Daar zouden vele christenen jaloers op zijn: precies op Witte Donderdag of Goede Vrijdag weten te sterven. Ze geloven dat iemand die op die dag sterft, samen met de Heer symbolisch op paaszondag weer opstaat. Gabriel García Márquez lukte het, want hij stierf op (witte) donderdag 17 april. Erg gelovig was hij niet, dus daar had ‘Gabo’ het niet om hoeven te doen.

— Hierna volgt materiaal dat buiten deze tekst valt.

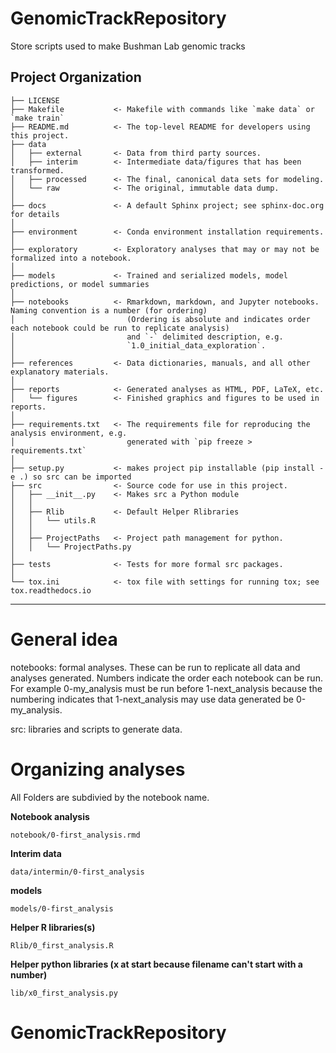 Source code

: GenomicTrackRepository
==============================

Store scripts used to make Bushman Lab genomic tracks  

Project Organization
------------

    ├── LICENSE
    ├── Makefile           <- Makefile with commands like `make data` or `make train`
    ├── README.md          <- The top-level README for developers using this project.
    ├── data
    │   ├── external       <- Data from third party sources.
    │   ├── interim        <- Intermediate data/figures that has been transformed.
    │   ├── processed      <- The final, canonical data sets for modeling.
    │   └── raw            <- The original, immutable data dump.
    │
    ├── docs               <- A default Sphinx project; see sphinx-doc.org for details
    │
    ├── environment        <- Conda environment installation requirements.
    │
    ├── exploratory        <- Exploratory analyses that may or may not be formalized into a notebook.
    │
    ├── models             <- Trained and serialized models, model predictions, or model summaries
    │
    ├── notebooks          <- Rmarkdown, markdown, and Jupyter notebooks. Naming convention is a number (for ordering) 
    │                         (Ordering is absolute and indicates order each notebook could be run to replicate analysis)
    │                         and `-` delimited description, e.g.
    │                         `1.0_initial_data_exploration`.
    │
    ├── references         <- Data dictionaries, manuals, and all other explanatory materials.
    │
    ├── reports            <- Generated analyses as HTML, PDF, LaTeX, etc.
    │   └── figures        <- Finished graphics and figures to be used in reports.
    │
    ├── requirements.txt   <- The requirements file for reproducing the analysis environment, e.g.
    │                         generated with `pip freeze > requirements.txt`
    │
    ├── setup.py           <- makes project pip installable (pip install -e .) so src can be imported
    ├── src                <- Source code for use in this project.
    │   ├── __init__.py    <- Makes src a Python module
    │   │
    │   ├── Rlib           <- Default Helper Rlibraries
    │   │   └── utils.R
    │   │
    │   ├── ProjectPaths   <- Project path management for python.
    │   │   └── ProjectPaths.py
    │
    ├── tests              <- Tests for more formal src packages.
    │
    └── tox.ini            <- tox file with settings for running tox; see tox.readthedocs.io


--------

# General idea

notebooks: formal analyses. These can be run to replicate all data and analyses generated. Numbers indicate the order each notebook can be run. For example 0-my_analysis must be run before 1-next_analysis because the numbering indicates that 1-next_analysis may use data generated be 0-my_analysis. 

src: libraries and scripts to generate data.

# Organizing analyses

All Folders are subdivied by the notebook name.

**Notebook analysis**

`notebook/0-first_analysis.rmd`

**Interim data**

`data/intermin/0-first_analysis`

**models**

`models/0-first_analysis`

**Helper R libraries(s)**

`Rlib/0_first_analysis.R `

**Helper python libraries (x at start because filename can't start with a number)**

`lib/x0_first_analysis.py`











# GenomicTrackRepository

Zeggen dat het nieuws in Colombia in het teken stond van de dood van de beroemde schrijver, zou een understatement zijn. Al zo’n drie dagen is er geen ander nieuws in de wereld. De journaals beginnen en eindigen met nieuws over Gabo: oude interviews en reportages uit zijn laatste woonplaats Mexico-Stad en uit Aracataca, zijn geboorteplaats, het ‘Macondo’ uit Honderd Jaar Eenzaamheid. Radiozender RCN zendt al drie dagen onafgebroken interviews uit met mensen die over Gabo praten. Dagblad El Tiempo had op zaterdag een speciale uitgave over de dood van de Nobelprijswinnaar, de enige die Colombia rijk is.

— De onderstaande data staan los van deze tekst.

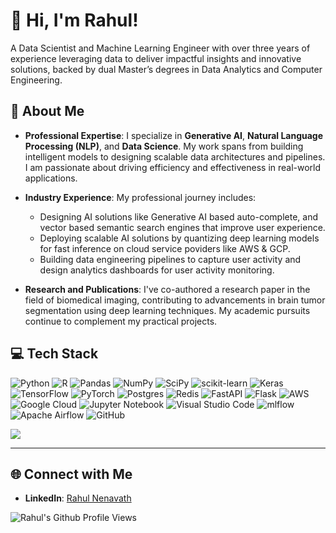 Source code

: # 👋 Hi, I'm Rahul!
A Data Scientist and Machine Learning Engineer with over three years of experience leveraging data to deliver impactful insights and innovative solutions, backed by dual Master’s degrees in Data Analytics and Computer Engineering.

## 💁 About Me

- **Professional Expertise**: 
  I specialize in **Generative AI**, **Natural Language Processing (NLP)**, and **Data Science**. My work spans from building intelligent models to designing scalable data architectures and pipelines. I am passionate about driving efficiency and effectiveness in real-world applications.

- **Industry Experience**:
  My professional journey includes:
  - Designing AI solutions like Generative AI based auto-complete, and vector based semantic search engines that improve user experience.
  - Deploying scalable AI solutions by quantizing deep learning models for fast inference on cloud service poviders like AWS & GCP.
  - Building data engineering pipelines to capture user activity and design analytics dashboards for user activity monitoring.

- **Research and Publications**:
  I've co-authored a research paper in the field of biomedical imaging, contributing to advancements in brain tumor segmentation using deep learning techniques. My academic pursuits continue to complement my practical projects.

## 💻 Tech Stack
![Python](https://img.shields.io/badge/python-3670A0?style=for-the-badge&logo=python&logoColor=ffdd54)
![R](https://img.shields.io/badge/r-%23276DC3.svg?style=for-the-badge&logo=r&logoColor=white)
![Pandas](https://img.shields.io/badge/pandas-%23150458.svg?style=for-the-badge&logo=pandas&logoColor=white)
![NumPy](https://img.shields.io/badge/numpy-%23013243.svg?style=for-the-badge&logo=numpy&logoColor=white)
![SciPy](https://img.shields.io/badge/SciPy-%230C55A5.svg?style=for-the-badge&logo=scipy&logoColor=%white)
![scikit-learn](https://img.shields.io/badge/scikit--learn-%23F7931E.svg?style=for-the-badge&logo=scikit-learn&logoColor=white)
![Keras](https://img.shields.io/badge/Keras-%23D00000.svg?style=for-the-badge&logo=Keras&logoColor=white)
![TensorFlow](https://img.shields.io/badge/TensorFlow-%23FF6F00.svg?style=for-the-badge&logo=TensorFlow&logoColor=white)
![PyTorch](https://img.shields.io/badge/PyTorch-%23EE4C2C.svg?style=for-the-badge&logo=PyTorch&logoColor=white)
![Postgres](https://img.shields.io/badge/postgres-%23316192.svg?style=for-the-badge&logo=postgresql&logoColor=white)
![Redis](https://img.shields.io/badge/redis-%23DD0031.svg?style=for-the-badge&logo=redis&logoColor=white)
![FastAPI](https://img.shields.io/badge/FastAPI-005571?style=for-the-badge&logo=fastapi)
![Flask](https://img.shields.io/badge/flask-%23000.svg?style=for-the-badge&logo=flask&logoColor=white)
![AWS](https://img.shields.io/badge/AWS-%23FF9900.svg?style=for-the-badge&logo=amazon-aws&logoColor=white)
![Google Cloud](https://img.shields.io/badge/GoogleCloud-%234285F4.svg?style=for-the-badge&logo=google-cloud&logoColor=white)
![Jupyter Notebook](https://img.shields.io/badge/jupyter-%23FA0F00.svg?style=for-the-badge&logo=jupyter&logoColor=white)
![Visual Studio Code](https://img.shields.io/badge/Visual%20Studio%20Code-0078d7.svg?style=for-the-badge&logo=visual-studio-code&logoColor=white)
![mlflow](https://img.shields.io/badge/mlflow-%23d9ead3.svg?style=for-the-badge&logo=numpy&logoColor=blue)
![Apache Airflow](https://img.shields.io/badge/Apache%20Airflow-017CEE?style=for-the-badge&logo=Apache%20Airflow&logoColor=white)
![GitHub](https://img.shields.io/badge/github-%23121011.svg?style=for-the-badge&logo=github&logoColor=white)


<!-- GitHub stats from https://github.com/anuraghazra/github-readme-stats -->
![](https://github-readme-stats.vercel.app/api?username=RahulNenavath&theme=radical&hide_border=false&include_all_commits=true&count_private=true)<br/>

---

## 🌐 Connect with Me
- **LinkedIn**: [Rahul Nenavath](https://www.linkedin.com/in/rahul-nenavath/)

![Rahul's Github Profile Views](https://komarev.com/ghpvc/?username=RahulNenavath&color=blue)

Begrijpelijk is het wel. García Márquez wordt door literatuurkenners erg hoog aangeslagen en beschouwd als de belangrijkste Spaanstalige schrijver sinds Cervantes – en die leefde en sneefde al in de zeventiende eeuw. Een grotere verdienste is misschien nog wel dat hij ook een groot publiek wist te bereiken en dat miljoenen lezers over de wereld via boeken als Honderd Jaar Eenzaamheid iets van Colombia hebben leren kennen.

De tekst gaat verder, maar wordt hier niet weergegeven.